I have a piece of code that extracts a slice from one of two large arrays of sorted integers, representing stopping points in the program's workflow. I'll include one of the two here.
The basic idea is that I'm trying to slice a work range out of this large array as a starting point for this program to work on. $min
is pulled from the task object, representing the current progress of the task. $limit
is an optional user override, defaulting to -1
(which is ignored).
Currently, I'm using the firstidx
function from the List::MoreUtils
CPAN module to retrieve the indices for the start and finish, and then I'm using them to slice the @steps
array in the usual way. Is there a faster and/or more idiomatic way of doing this? Particularly, is there a good way to do it by directly using the $min
and $limit
values (with another codepath for the $limit == -1
case)?
Here's the code:
my @steps = (
0, 1, 5, 10,
20, 30, 40, 50, 60, 70, 80, 90, 100,
200, 300, 400, 500, 600, 700, 800, 900, 1000,
1200, 1400, 1600, 1800, 2000,
2500, 3000, 3500, 4000, 4500, 5000,
6000, 7000, 8000, 9000, 10000,
11000, 12000, 13000, 14000, 15000, 17500, 20000,
25000, 30000, 35000, 40000, 45000, 50000,
60000, 70000, 80000, 90000, 100000
);
my $min_index = firstidx { $_ > $min } @steps;
my $max_index;
if ($limit == -1) {
$max_index = @steps - 1;
} else {
$max_index = firstidx { $_ >= $limit } @steps;
}
my @steps_todo = @steps[ $min_index .. $max_index ];
CodePudding user response:
An idiomatic way would be to use grep to select the range. That has the disadvantage that it scans the entire array, which might be a performance point if the array is large and the grep is executed often.

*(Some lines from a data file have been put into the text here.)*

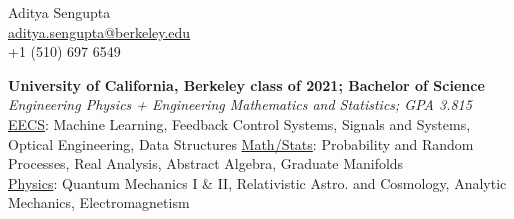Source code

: \documentclass[10pt]{article}
\begin{document}
\begin{flushright}
\parbox[][][c]{0.3\textwidth}{
{\Large Aditya Sengupta}\\
\url{aditya.sengupta@berkeley.edu}\\
 +1 (510) 697 6549
}
\end{flushright}
\textbf{University of California, Berkeley class of 2021; Bachelor of Science}\\
\textit{Engineering Physics + Engineering Mathematics and Statistics; GPA 3.815}\\
\underline{EECS}: Machine Learning, Feedback Control Systems, Signals and Systems, Optical Engineering, Data Structures
\underline{Math/Stats}: Probability and Random Processes, Real Analysis, Abstract Algebra, Graduate Manifolds\\
\underline{Physics}: Quantum Mechanics I \& II, Relativistic Astro. and Cosmology, Analytic Mechanics, Electromagnetism\\
\end{document}
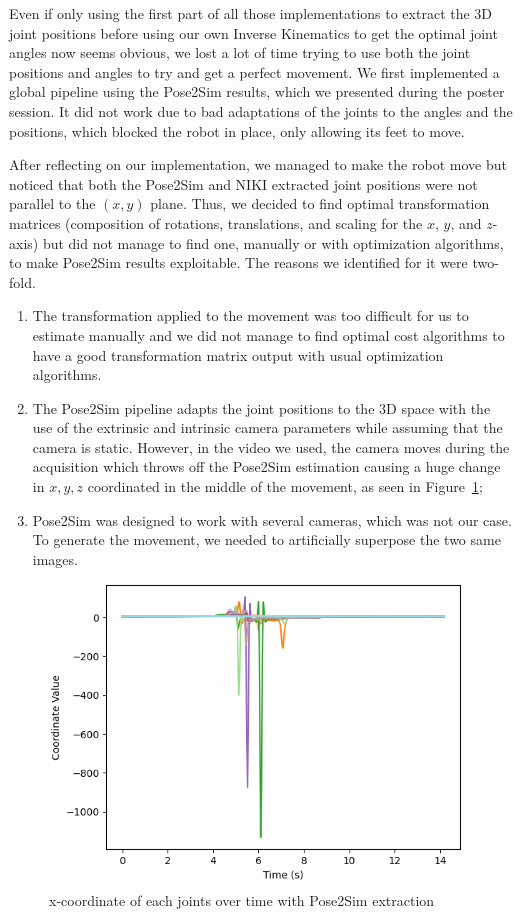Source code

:\documentclass{amsart}
\theoremstyle{definition}
\theoremstyle{plain}
\begin{document}
Even if only using the first part of all those implementations to extract the 3D joint positions before using our own Inverse Kinematics to get the optimal joint angles now seems obvious, 
we lost a lot of time trying to use both the joint positions and angles to try and get a perfect movement. 
We first implemented a global pipeline using the Pose2Sim results, which we presented during the poster session. 
It did not work due to bad adaptations of the joints to the angles and the positions, which blocked the robot in place, only allowing its feet to move. 

After reflecting on our implementation, we managed to make the robot move but noticed that both the Pose2Sim and NIKI extracted joint positions were not parallel to the $(x, y)$ plane. 
Thus, we decided to find optimal transformation matrices (composition of rotations, translations, and scaling for the $x$, $y$, and $z$-axis) but did not manage to find one, manually or with optimization algorithms, to make Pose2Sim results exploitable. 
The reasons we identified for it were two-fold.
\begin{enumerate}
    \item The transformation applied to the movement was too difficult for us to estimate manually and we did not manage to find optimal cost algorithms to have a good transformation matrix output with usual optimization algorithms.
    \item The Pose2Sim pipeline adapts the joint positions to the 3D space with the use of the extrinsic and intrinsic camera parameters while assuming that the camera is static. 
    However, in the video we used, the camera moves during the acquisition which throws off the Pose2Sim estimation causing a huge change in $x,y,z$ coordinated in the middle of the movement, as seen in Figure~\ref{fig:x_coord_pose2sim};
    \item Pose2Sim was designed to work with several cameras, which was not our case. To generate the movement, we needed to artificially superpose the two same images.
\end{enumerate}
\begin{figure}
  \includegraphics[width = 0.33 \columnwidth]{img/x_coord_pose2sim.png}
  \caption{x-coordinate of each joints over time with Pose2Sim extraction}\label{fig:x_coord_pose2sim}
\end{figure}
\end{document}
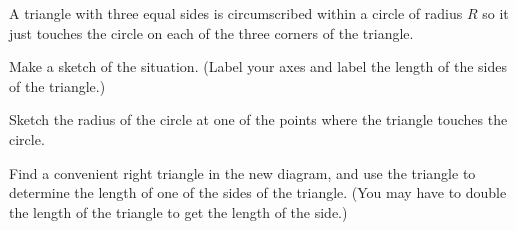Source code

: \begin{problem}
\item A triangle with three equal sides is circumscribed within a
  circle of radius $R$ so it just touches the circle on each of the
  three corners of the triangle.

  \begin{subproblem}
  \item Make a sketch of the situation. (Label your axes and label the
    length of the sides of the triangle.)
  \item Sketch the radius of the circle at one of the points where the
    triangle touches the circle.
  \item Find a convenient right triangle in the new diagram, and use
    the triangle to determine the length of one of the sides of the
    triangle. (You may have to double the length of the triangle to
    get the length of the side.)
  \end{subproblem}


\end{problem}



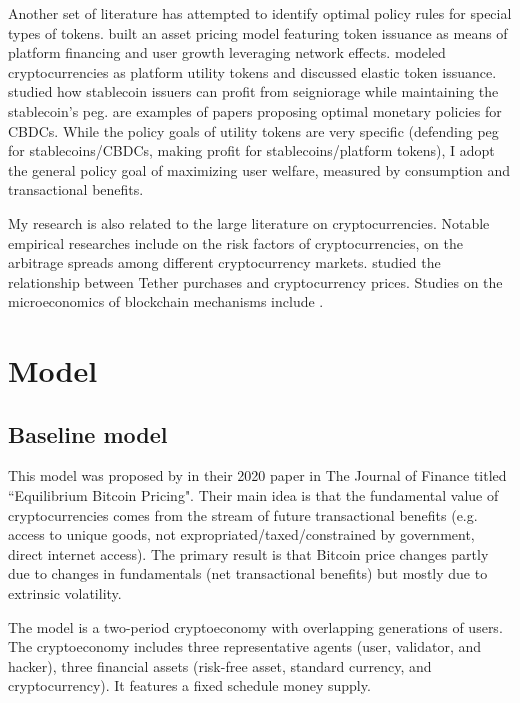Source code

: \documentclass[12pt]{article}
\begin{document}
Another set of literature has attempted to identify optimal policy rules for special types of tokens. \citet{cong2021tokenomics, cong2022token} built an asset pricing model featuring token issuance as means of platform financing and user growth leveraging network effects. \citet{sockin2023decentralization, sockin2023model} modeled cryptocurrencies as platform utility tokens and discussed elastic token issuance. \citet{d2022can} studied how stablecoin issuers can profit from seigniorage while maintaining the stablecoin's peg. \citet{fernandez2021central, zhu2019framework} are examples of papers proposing optimal monetary policies for CBDCs. While the policy goals of utility tokens are very specific (defending peg for stablecoins/CBDCs, making profit for stablecoins/platform tokens), I adopt the general policy goal of maximizing user welfare, measured by consumption and transactional benefits.

My research is also related to the large literature on cryptocurrencies. Notable empirical researches include \cite{liu2021risks} on the risk factors of cryptocurrencies, \cite{makarov2020trading} on the arbitrage spreads among different cryptocurrency markets. \cite{griffin2020bitcoin} studied the relationship between Tether purchases and cryptocurrency prices. Studies on the microeconomics of blockchain mechanisms include \citet{budish2018economic, biais2019blockchain, gans2019more, gans2022mechanism, huberman2021monopoly}.


\section{Model} 
\label{sec:model}

\subsection{Baseline model} 
\label{sec:baseline}
This model was proposed by \citeauthor*{biais2023equilibrium} in their 2020 paper in The Journal of Finance titled ``Equilibrium Bitcoin Pricing". Their main idea is that the fundamental value of cryptocurrencies comes from the stream of future transactional benefits (e.g. access to unique goods, not expropriated/taxed/constrained by government, direct internet access). The primary result is that Bitcoin price changes partly due to changes in fundamentals (net transactional benefits) but mostly due to extrinsic volatility.

The model is a two-period cryptoeconomy with overlapping generations of users. The cryptoeconomy includes three representative agents (user, validator, and hacker), three financial assets (risk-free asset, standard currency, and cryptocurrency). It features a fixed schedule money supply.
\end{document}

Since the list is sorted, a possibility for performance (but certainly no shorter or simpler) is to use the binary search functions from List::MoreUtils to find the bounds of the range.
CodePudding user response:
You can do this with a simple foreach loop. The flow control keywords control when you start or stop consuming the @steps
array.
I changed the no-limit case to be a defined check since that's more efficient.
This is not the most efficient possible algorithm but it's a simple idomatic way of solving it.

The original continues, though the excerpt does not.